--- WHAT THE EXERCISE ASKS ---
Records follow. Select each line holding "nant".

--- RECORD EXCERPTS ---
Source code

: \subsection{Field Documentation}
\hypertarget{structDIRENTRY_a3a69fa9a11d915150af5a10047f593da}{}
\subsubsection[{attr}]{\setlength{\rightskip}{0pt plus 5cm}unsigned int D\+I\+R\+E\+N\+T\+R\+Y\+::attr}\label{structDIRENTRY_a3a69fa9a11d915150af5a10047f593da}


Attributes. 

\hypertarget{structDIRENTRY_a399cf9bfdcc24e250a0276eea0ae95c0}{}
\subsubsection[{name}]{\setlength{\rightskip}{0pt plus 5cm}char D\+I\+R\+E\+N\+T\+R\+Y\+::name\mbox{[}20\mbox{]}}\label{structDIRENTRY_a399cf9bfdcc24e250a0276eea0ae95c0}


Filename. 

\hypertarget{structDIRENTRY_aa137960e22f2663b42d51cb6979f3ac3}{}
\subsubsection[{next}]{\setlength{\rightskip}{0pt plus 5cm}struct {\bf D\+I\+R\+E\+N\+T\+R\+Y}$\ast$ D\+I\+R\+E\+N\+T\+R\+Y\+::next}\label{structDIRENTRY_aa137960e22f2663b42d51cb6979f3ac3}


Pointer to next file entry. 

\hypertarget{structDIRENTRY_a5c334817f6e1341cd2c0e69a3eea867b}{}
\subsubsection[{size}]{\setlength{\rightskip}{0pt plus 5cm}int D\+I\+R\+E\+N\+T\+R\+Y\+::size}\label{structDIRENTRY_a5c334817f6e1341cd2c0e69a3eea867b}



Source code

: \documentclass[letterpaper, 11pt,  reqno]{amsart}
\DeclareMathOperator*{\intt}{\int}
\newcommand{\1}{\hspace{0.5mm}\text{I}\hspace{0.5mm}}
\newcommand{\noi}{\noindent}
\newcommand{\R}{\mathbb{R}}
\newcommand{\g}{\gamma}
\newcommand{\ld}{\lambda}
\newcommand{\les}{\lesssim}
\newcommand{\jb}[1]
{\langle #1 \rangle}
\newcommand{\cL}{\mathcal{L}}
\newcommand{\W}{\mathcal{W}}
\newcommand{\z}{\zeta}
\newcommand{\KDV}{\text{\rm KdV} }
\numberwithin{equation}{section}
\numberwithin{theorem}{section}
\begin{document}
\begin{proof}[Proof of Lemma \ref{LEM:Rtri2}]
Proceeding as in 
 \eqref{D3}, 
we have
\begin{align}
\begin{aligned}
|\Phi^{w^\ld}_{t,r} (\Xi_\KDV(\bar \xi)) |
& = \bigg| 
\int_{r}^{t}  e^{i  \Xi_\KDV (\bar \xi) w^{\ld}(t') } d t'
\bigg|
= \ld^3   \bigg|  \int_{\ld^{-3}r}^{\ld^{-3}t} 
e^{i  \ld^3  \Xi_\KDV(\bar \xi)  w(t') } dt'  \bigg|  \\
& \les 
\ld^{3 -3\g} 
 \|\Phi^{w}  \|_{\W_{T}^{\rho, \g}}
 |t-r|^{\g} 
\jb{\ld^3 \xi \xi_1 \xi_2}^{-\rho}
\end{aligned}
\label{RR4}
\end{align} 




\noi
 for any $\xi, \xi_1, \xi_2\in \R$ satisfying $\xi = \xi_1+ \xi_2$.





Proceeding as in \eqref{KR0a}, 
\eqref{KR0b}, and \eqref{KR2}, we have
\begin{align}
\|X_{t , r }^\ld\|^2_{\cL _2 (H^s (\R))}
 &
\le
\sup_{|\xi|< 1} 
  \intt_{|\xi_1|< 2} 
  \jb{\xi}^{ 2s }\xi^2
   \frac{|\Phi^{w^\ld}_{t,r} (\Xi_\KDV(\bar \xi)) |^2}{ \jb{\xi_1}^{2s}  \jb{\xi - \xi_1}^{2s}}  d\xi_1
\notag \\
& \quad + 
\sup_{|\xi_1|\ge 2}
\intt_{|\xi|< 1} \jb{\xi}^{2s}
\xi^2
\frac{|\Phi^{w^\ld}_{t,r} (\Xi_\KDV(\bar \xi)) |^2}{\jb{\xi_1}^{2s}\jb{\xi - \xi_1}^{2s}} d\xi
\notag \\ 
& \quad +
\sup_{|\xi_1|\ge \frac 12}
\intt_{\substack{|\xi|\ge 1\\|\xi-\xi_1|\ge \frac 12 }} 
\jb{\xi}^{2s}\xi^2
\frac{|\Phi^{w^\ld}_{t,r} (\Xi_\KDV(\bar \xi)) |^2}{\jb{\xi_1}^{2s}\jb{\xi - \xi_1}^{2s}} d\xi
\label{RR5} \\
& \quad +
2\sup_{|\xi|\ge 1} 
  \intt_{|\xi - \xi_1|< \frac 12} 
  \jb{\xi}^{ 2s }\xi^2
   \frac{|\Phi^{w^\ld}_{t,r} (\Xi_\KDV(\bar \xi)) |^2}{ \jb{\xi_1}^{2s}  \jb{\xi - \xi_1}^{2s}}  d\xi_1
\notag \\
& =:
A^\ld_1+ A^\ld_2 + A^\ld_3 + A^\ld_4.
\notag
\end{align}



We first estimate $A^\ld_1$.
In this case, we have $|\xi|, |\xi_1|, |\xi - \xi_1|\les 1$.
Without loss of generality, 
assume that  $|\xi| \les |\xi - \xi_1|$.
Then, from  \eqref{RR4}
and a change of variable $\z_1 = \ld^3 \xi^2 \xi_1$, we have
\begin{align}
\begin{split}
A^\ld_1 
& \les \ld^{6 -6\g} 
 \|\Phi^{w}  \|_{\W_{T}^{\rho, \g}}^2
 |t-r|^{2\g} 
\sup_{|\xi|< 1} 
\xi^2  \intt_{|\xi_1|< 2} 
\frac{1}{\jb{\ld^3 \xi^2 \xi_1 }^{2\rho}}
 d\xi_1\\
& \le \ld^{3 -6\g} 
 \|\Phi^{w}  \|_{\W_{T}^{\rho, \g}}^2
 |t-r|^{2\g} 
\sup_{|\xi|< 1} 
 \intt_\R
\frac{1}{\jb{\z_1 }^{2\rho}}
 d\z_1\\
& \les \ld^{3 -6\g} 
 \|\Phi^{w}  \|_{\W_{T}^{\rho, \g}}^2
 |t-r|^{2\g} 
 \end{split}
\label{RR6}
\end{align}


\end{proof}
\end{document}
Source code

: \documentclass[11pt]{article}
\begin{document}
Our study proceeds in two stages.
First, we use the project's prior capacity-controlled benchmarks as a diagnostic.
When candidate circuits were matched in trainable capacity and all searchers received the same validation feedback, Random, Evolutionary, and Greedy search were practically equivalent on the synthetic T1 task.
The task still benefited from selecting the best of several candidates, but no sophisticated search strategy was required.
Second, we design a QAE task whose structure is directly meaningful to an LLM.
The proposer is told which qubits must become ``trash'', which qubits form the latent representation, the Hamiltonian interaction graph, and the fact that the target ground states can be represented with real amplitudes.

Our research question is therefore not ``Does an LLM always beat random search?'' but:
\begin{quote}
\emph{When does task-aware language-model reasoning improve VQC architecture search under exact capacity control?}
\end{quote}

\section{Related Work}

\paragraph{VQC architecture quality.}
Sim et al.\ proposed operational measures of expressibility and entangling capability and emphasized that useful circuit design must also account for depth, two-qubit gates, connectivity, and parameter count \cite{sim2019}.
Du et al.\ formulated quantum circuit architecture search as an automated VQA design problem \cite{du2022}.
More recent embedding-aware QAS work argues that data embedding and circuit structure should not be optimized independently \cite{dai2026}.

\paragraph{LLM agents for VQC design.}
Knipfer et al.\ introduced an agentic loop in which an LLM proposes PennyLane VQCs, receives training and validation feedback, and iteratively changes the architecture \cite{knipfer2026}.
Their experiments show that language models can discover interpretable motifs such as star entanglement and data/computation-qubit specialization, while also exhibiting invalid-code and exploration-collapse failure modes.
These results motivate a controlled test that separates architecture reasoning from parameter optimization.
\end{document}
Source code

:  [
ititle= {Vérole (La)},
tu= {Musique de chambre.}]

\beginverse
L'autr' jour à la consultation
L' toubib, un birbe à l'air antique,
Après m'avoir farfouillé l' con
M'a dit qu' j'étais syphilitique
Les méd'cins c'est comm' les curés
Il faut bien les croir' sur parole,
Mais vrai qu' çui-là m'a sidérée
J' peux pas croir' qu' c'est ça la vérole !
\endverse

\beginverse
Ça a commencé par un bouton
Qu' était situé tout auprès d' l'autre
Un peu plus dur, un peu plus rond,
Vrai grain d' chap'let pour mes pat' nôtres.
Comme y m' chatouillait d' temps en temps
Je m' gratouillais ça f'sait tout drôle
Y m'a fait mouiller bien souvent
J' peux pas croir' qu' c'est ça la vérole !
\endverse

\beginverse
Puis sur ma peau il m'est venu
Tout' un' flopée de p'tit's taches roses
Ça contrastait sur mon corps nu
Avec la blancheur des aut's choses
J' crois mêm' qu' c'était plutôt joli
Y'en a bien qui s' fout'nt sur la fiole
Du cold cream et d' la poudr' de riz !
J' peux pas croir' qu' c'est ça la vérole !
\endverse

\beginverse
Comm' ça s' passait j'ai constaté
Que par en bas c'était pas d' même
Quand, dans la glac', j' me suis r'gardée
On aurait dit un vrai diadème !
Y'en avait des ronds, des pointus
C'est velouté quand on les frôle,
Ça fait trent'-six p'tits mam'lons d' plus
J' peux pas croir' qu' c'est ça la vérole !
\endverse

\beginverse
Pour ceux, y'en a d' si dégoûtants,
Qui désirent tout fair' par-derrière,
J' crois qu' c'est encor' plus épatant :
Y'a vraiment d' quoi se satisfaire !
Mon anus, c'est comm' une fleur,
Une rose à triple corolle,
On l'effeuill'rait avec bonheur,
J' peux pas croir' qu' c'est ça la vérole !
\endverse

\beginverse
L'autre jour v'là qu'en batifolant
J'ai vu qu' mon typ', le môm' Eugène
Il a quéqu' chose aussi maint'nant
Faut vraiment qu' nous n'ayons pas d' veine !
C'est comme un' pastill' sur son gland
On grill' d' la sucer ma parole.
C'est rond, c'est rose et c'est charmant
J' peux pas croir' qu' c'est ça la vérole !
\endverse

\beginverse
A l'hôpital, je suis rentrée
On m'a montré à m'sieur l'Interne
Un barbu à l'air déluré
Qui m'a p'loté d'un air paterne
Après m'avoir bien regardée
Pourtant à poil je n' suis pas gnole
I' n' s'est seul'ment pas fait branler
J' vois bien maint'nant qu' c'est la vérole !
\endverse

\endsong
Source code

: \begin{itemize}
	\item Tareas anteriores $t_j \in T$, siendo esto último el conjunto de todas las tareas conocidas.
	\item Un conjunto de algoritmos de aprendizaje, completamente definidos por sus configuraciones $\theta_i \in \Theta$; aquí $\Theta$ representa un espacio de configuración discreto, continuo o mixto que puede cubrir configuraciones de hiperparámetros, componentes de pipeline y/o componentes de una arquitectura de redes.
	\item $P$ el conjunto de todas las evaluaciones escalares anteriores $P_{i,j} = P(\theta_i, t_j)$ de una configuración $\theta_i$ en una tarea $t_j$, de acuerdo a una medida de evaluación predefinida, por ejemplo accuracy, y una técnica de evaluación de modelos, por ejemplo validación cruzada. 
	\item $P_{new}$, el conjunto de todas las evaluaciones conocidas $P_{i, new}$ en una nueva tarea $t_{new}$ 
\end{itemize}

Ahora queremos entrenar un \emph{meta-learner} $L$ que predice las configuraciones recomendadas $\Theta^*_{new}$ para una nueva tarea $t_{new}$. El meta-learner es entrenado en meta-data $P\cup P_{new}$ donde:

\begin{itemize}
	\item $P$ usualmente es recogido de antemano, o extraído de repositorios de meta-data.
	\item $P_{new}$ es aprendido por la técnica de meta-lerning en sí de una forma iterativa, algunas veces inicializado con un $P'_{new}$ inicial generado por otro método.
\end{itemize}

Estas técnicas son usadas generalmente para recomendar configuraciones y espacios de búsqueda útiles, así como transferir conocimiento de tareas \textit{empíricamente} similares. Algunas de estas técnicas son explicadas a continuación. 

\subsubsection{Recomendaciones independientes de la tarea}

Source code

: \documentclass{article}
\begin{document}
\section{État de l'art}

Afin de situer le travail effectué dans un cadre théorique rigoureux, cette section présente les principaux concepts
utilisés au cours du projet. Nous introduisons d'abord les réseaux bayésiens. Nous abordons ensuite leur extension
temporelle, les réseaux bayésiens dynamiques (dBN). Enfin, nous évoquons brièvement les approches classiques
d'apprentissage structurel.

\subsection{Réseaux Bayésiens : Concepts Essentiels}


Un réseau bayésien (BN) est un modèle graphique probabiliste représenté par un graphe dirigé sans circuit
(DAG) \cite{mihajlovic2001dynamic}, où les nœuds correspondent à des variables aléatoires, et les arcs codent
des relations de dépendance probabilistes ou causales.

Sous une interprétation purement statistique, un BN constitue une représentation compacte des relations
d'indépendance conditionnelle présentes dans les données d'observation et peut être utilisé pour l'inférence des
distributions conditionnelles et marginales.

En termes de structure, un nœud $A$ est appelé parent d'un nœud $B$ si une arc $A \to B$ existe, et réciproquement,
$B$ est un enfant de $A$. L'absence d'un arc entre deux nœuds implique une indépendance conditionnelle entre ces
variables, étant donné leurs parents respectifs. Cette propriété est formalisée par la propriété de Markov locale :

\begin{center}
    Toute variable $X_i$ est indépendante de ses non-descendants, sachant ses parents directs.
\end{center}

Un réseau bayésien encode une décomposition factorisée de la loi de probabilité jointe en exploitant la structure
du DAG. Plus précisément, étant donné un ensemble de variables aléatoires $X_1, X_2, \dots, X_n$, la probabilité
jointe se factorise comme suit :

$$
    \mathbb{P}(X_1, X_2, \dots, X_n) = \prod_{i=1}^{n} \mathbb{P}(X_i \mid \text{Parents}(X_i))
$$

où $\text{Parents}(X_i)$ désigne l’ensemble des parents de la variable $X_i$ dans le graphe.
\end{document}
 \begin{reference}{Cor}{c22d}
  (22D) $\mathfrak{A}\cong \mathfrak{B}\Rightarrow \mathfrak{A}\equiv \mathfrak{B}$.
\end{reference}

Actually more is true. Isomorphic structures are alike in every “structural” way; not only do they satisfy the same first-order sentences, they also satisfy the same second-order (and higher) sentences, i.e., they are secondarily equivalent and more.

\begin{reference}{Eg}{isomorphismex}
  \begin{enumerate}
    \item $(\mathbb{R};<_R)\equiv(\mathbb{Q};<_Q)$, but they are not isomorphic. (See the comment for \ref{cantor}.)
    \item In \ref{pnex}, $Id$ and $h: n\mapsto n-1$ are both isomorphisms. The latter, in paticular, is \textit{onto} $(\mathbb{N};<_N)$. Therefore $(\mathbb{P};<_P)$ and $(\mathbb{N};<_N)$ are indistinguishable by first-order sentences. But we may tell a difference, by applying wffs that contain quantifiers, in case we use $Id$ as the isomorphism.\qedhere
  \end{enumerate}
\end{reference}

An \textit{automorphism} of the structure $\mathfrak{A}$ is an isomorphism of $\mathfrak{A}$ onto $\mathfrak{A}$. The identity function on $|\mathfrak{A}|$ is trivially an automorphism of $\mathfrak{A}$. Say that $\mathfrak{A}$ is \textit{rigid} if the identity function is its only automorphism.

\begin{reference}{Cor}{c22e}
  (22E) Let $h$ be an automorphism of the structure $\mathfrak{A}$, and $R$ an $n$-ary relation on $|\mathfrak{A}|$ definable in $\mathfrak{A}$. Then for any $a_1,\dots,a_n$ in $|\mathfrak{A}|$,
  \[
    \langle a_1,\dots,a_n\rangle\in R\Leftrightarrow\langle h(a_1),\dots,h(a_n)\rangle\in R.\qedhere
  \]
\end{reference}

--- EXPECTED ANSWER ---
Il a quéqu' chose aussi maint'nant
J' vois bien maint'nant qu' c'est la vérole !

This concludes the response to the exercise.